• [HOW TO COMPLETE THIS TASK] Review the material and extract every line in which the word "that" occurs.
BEGIN GIVEN RECORDS
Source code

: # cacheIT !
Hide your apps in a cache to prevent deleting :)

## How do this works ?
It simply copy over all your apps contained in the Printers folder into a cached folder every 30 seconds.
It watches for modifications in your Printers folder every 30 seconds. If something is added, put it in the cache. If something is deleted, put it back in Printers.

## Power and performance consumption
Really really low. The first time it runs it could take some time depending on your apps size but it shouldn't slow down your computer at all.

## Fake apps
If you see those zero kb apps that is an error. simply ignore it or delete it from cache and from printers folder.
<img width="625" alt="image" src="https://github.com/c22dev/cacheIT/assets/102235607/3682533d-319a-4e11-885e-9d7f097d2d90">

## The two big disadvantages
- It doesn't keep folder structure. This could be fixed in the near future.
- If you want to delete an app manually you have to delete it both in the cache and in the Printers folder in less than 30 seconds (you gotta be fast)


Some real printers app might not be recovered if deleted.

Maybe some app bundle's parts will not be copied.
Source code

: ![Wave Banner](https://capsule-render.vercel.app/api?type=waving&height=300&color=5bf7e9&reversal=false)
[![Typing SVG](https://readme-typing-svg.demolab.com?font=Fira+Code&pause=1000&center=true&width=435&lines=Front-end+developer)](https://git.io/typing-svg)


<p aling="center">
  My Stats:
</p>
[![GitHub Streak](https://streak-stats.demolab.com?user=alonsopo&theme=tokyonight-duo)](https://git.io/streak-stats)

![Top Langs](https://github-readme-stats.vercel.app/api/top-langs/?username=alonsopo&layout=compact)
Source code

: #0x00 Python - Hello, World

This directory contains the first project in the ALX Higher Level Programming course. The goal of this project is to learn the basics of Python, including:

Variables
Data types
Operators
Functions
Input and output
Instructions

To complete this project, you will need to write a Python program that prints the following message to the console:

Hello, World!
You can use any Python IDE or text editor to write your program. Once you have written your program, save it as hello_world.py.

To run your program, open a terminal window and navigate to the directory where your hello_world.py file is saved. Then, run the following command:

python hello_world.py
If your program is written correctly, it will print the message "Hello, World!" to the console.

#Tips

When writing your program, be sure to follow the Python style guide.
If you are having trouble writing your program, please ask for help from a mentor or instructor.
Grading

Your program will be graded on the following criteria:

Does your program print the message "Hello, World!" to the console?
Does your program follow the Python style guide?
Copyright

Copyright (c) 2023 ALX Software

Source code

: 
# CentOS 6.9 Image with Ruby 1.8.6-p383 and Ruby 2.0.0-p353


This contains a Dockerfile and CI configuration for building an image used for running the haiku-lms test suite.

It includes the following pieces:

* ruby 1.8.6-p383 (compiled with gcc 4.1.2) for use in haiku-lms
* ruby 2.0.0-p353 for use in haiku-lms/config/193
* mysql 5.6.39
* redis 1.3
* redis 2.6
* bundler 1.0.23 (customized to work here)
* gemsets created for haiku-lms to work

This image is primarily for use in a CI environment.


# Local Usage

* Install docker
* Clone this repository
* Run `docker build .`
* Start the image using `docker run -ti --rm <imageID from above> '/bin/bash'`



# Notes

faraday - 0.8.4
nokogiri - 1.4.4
END GIVEN RECORDS
• [ANSWER TO THE PROBLEM]
If you see those zero kb apps that is an error. simply ignore it or delete it from cache and from printers folder.
To complete this project, you will need to write a Python program that prints the following message to the console:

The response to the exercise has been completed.